WASP is very proud to have so many excellent researchers involved in the program. More than 450 researchers, reaching from assistant to senior professors, are affiliated with WASP. Some are international recruitments who have come to Sweden to join the WASP community, others are already well established in the Swedish academic system.
Through a series of portraits, you get the opportunity to get to know them a little bit better.
Meet Gabriel Skantze
Gabriel Skantze is a Professor in Speech Communication and Technology at the Department of Speech Music and Hearing at KTH Royal Institute of Technology. Professor Skantze joined WASP in 2017.
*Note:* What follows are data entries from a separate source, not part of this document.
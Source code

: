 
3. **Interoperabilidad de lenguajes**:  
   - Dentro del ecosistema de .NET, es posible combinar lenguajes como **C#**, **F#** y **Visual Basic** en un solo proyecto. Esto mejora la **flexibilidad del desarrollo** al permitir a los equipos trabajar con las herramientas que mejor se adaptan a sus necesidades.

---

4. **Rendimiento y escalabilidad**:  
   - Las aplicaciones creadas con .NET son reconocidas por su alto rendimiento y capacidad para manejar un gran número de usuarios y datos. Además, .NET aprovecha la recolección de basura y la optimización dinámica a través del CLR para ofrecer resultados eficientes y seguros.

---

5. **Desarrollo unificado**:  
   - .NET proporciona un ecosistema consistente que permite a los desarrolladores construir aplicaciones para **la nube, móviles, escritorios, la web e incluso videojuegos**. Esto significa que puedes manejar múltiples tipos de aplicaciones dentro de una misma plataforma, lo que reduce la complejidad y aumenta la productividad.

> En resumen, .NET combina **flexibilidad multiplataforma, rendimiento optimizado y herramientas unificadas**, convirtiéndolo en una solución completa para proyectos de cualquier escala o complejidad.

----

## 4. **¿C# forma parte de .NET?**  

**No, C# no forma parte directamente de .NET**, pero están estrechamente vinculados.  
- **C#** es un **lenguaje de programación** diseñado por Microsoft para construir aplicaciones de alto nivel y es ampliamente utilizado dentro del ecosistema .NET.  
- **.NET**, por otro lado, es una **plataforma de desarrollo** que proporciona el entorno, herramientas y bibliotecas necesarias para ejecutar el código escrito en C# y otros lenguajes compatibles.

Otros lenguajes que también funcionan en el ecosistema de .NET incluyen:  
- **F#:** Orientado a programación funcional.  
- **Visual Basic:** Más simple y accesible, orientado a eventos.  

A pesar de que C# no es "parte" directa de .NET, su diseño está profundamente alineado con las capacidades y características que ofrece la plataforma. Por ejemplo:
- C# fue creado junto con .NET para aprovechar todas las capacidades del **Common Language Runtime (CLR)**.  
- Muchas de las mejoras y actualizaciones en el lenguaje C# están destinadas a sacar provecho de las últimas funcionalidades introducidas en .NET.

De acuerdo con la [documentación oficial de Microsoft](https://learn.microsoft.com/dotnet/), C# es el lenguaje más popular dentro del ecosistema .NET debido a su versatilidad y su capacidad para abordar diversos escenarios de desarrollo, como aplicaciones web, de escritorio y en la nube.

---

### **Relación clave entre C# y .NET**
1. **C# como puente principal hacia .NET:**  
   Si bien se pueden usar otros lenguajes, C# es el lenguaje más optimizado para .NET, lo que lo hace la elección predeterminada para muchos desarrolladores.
What is your position/role in WASP?
PI and academic supervisor for two WASP collaboration projects: Robot Learning of Symbol Grounding in Multiple Contexts through Dialog (with Örebro University), and Representation Learning for Conversational AI (with Chalmers University of Technology).
Why did you choose to join WASP?
WASP provides a great research community, PhD network, and opportunities for funding.
What are the benefits you see in WASP?
WASP brings together researchers from all over Sweden in different areas of AI.
Briefly describe your research topic.
In my research, I develop computational models of conversation, applied to face-to-face human-robot interaction. This involves NLP (Natural Language Processing), as well as speech and multi-modal processing.
We recently got an article accepted in the Journal of Artificial Intelligence Research (JAIR), which presents a model for continual learning of how language is grounded in vision (called CoLLIE). This would allow robots to learn new names for objects based on just a few examples. See article: https://arxiv.org/abs/2111.07993
In what way can your research be of importance to our society in the future?
All the big tech companies now invest heavily in Conversational AI, and the market adoption has been very fast. In the future, I expect us to see social robots in many areas of our society. 8 years ago, I co-founded the company Furhat Robotics, which develops a platform for social robotics, so my research is already being applied to real use cases, such as robots performing job interviews.